Attention: lors des journées estivales ensoleillées, le parking est rapidement complet. Dans ce cas, stationner au parking du Col du Pillon. Cela implique 30 minutes de marche supplémentaire à la montée et 20 minutes à la descente.

Accès en transports publics

Depuis la gare CFF d'Aigle, prendre le train jusqu'aux Diablerets. En juillet et en août, utiliser la navette Diablobus qui assure la liaison entre Les Diablerets et le Lac Retaud.

En dehors de cette période, emprunter le car postal en direction de Saanen jusqu'au Col du Pillon et rejoindre ensuite le Lac Retaud à pied.

Pour trouver la meilleure correspondance, consulter l'horaire en ligne des CFF.

Du Lac Retaud à La Marnèche

Ce samedi matin, les goélands avaient remplacé mon réveil habituel. Leurs cris stridents m'avaient tiré du sommeil à l'aube, et vers 8 heures, je me trouvais déjà sur le parking du Lac Retaud.
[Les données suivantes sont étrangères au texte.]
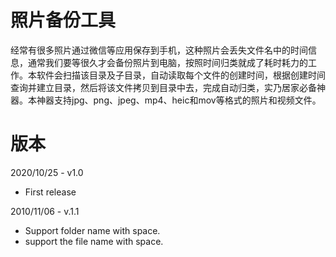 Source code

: # 照片备份工具
经常有很多照片通过微信等应用保存到手机，这种照片会丢失文件名中的时间信息，通常我们要等很久才会备份照片到电脑，按照时间归类就成了耗时耗力的工作。本软件会扫描该目录及子目录，自动读取每个文件的创建时间，根据创建时间查询并建立目录，然后将该文件拷贝到目录中去，完成自动归类，实乃居家必备神器。本神器支持jpg、png、jpeg、mp4、heic和mov等格式的照片和视频文件。

# 版本
2020/10/25 - v1.0  
- First release  

2010/11/06 - v.1.1  
- Support folder name with space.  
- support the file name with space.
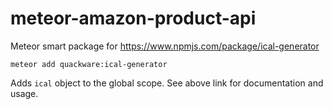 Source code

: # meteor-amazon-product-api

Meteor smart package for https://www.npmjs.com/package/ical-generator

    meteor add quackware:ical-generator

Adds `ical` object to the global scope. See above link for documentation and usage. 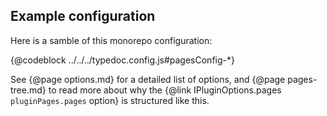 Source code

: ## Example configuration

Here is a samble of this monorepo configuration:

{@codeblock ../../../typedoc.config.js#pagesConfig-*}

See {@page options.md} for a detailed list of options, and {@page pages-tree.md} to read more about why the {@link IPluginOptions.pages `pluginPages.pages` option} is structured like this.
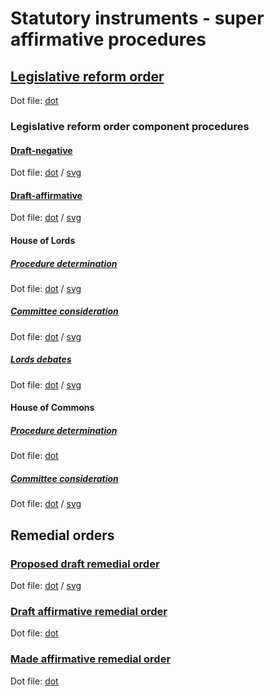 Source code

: # Statutory instruments - super affirmative procedures

## [Legislative reform order](legislative-reform-orders/legislative-reform-order.pdf)

Dot file: [dot](legislative-reform-orders/legislative-reform-order.dot) 

### Legislative reform order component procedures

#### [Draft-negative](legislative-reform-orders/components/draft-negative/draft-negative.pdf)

Dot file: [dot](legislative-reform-orders/components/draft-negative/draft-negative.dot) / [svg](legislative-reform-orders/components/draft-negative/draft-negative.svg)

#### [Draft-affirmative](legislative-reform-orders/components/draft-affirmative/draft-affirmative.pdf)

Dot file: [dot](legislative-reform-orders/components/draft-affirmative/draft-affirmative.dot) / [svg](legislative-reform-orders/components/draft-affirmative/draft-affirmative.svg)

#### House of Lords

##### [Procedure determination](legislative-reform-orders/components/lords/procedure-determination/procedure-determination.pdf)

Dot file: [dot](legislative-reform-orders/components/lords/procedure-determination/procedure-determination.dot) / [svg](legislative-reform-orders/components/lords/procedure-determination/procedure-determination.svg)

##### [Committee consideration](legislative-reform-orders/components/lords/committee-consideration/committee-consideration.pdf)

Dot file: [dot](legislative-reform-orders/components/lords/committee-consideration/committee-consideration.dot) / [svg](legislative-reform-orders/components/lords/committee-consideration/committee-consideration.svg)

##### [Lords debates](legislative-reform-orders/components/lords/debates/debates.pdf)

Dot file: [dot](legislative-reform-orders/components/lords/debates/debates.dot) / [svg](legislative-reform-orders/components/lords/debates/debates.svg)


#### House of Commons

##### [Procedure determination](legislative-reform-orders/components/commons/procedure-determination/procedure-determination.pdf)

Dot file: [dot](legislative-reform-orders/components/commons/procedure-determination/procedure-determination.dot) 

##### [Committee consideration](legislative-reform-orders/components/commons/committee-consideration/committee-consideration.pdf)

Dot file: [dot](legislative-reform-orders/components/commons/committee-consideration/committee-consideration.dot) / [svg](legislative-reform-orders/components/commons/committee-consideration/committee-consideration.svg)

## Remedial orders

### [Proposed draft remedial order](remedial-orders/proposed-draft-remedial-order/proposed-draft-remedial-order.pdf)

Dot file: [dot](remedial-orders/proposed-draft-remedial-order/proposed-draft-remedial-order.dot) / [svg](remedial-orders/proposed-draft-remedial-order/proposed-draft-remedial-order.svg)

### [Draft affirmative remedial order](remedial-orders/draft-affirmative/draft-affirmative.pdf)

Dot file: [dot](remedial-orders/draft-affirmative/draft-affirmative.dot) 

### [Made affirmative remedial order](remedial-orders/made-affirmative/made-affirmative.pdf)

Dot file: [dot](remedial-orders/made-affirmative/made-affirmative.dot) 
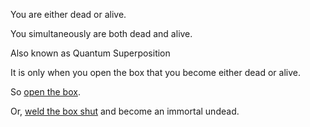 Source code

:You are either dead or alive.

You simultaneously are both dead and alive.

Also known as Quantum Superposition

It is only when you open the box that you become either dead or alive.

So [open the box](dead-or-alive/dead-or-alive.md).

Or, [weld the box shut](undead/undead.md) and become an immortal undead.
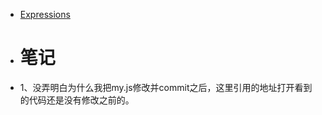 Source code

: - [Expressions](https://bigdata-mindstorms.github.io/d3-playground/#https://bigdata-mindstorms.github.io/d3-playground/xinfeiwuyu/2016/01/04/my.js)
- # 笔记
- 1、没弄明白为什么我把my.js修改并commit之后，这里引用的地址打开看到的代码还是没有修改之前的。
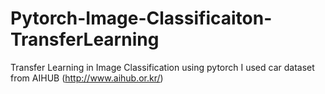 # Pytorch-Image-Classificaiton-TransferLearning
 Transfer Learning in Image Classification using pytorch
 I used car dataset from AIHUB (http://www.aihub.or.kr/)
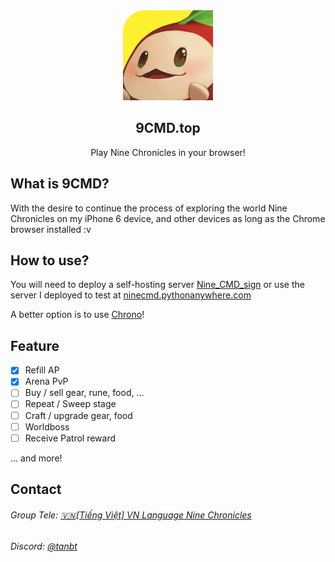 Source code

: <div align="center">
    <a href="https://9cmd.top/" target="_blank"><img src="./public/icon/icon.png" width="144" /></a>
    <h2>9CMD.top</h2>
    <p>Play Nine Chronicles in your browser!</p>
</div>

## What is 9CMD?

With the desire to continue the process of exploring the world Nine Chronicles on my iPhone 6 device, and other devices as long as the Chrome browser installed :v

## How to use?

You will need to deploy a self-hosting server [Nine_CMD_sign](https://github.com/tandotbt/Nine_CMD_sign) or use the server I deployed to test at [ninecmd.pythonanywhere.com](https://ninecmd.pythonanywhere.com/)

A better option is to use [Chrono](https://nine-chronicles.dev/general/chrono/how-to-use-chrono)!

## Feature

- [x] Refill AP
- [x] Arena PvP
- [ ] Buy / sell gear, rune, food, ...
- [ ] Repeat / Sweep stage
- [ ] Craft / upgrade gear, food
- [ ] Worldboss
- [ ] Receive Patrol reward

... and more!

## Contact

###### Group Tele: [🇻🇳[Tiếng Việt] VN Language Nine Chronicles](https://t.me/viNineChronicles)

###### Discord: [@tanbt](https://discordapp.com/users/466271401796567071)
À cette heure-là, l'endroit était, sans surprise, encore relativement désert. Seuls quelques campeurs, qui avaient passé la nuit dans leur camping-car, commençaient à s'activer. J'ai savouré ces instants de calme privilégiés, car le coin est généralement très apprécié des visiteurs.

Depuis la rive nord-ouest, un chemin bien marqué gravit une courte pente et débouche sur le sentier pédestre. Vu l'heure matinale, aucun bruit ne troublait la quiétude des lieux. J'ai avancé silencieusement dans l'espoir d'apercevoir des animaux sauvages, mais je n'ai vu que quelques oiseaux communs.

Le sentier, agréable et facile à suivre, s'élevait à travers une magnifique forêt d'épicéas. L'ombre bienfaisante des arbres procurait une fraîcheur bienvenue, que j'ai savourée avant de quitter la forêt. En effet, aux alentours de 1780 mètres d'altitude, la végétation se fait plus rare, laissant place à de vastes étendues herbeuses baignées de soleil. En contrepartie, un splendide panorama s'ouvre sur le massif des Diablerets.

Après quelques minutes de marche supplémentaires, j'ai atteint un chalet d'alpage entouré de vaches paisiblement occupées à brouter l'herbe grasse. C'était la Buvette de la Marnèche. En été, quelques tables disposées à l'extérieur invitent les randonneurs à faire une pause gourmande. On peut y déguster des spécialités locales, telles que des planchettes de viande séchée et de fromages, une fondue crémeuse ou une croûte au fromage dorée, tout en contemplant la vue imprenable sur la vallée des Ormonts.

De La Marnèche à Isenau

À côté du chalet, on emprunte une route d'alpage. La destination suivante, La Pare, figurait sur les panneaux destinés aux randonneurs, bien qu'on y trouve encore l'ancienne orthographe: La Para.

En parcourant cette piste, initialement revêtue d'asphalte puis se muant en chemin de terre battue, on traverse un paysage enchanteur. Les prairies qui s'étendaient de part et d'autre de la route offraient un véritable festival de couleurs, où se mariaient harmonieusement les nuances vives des fleurs sauvages.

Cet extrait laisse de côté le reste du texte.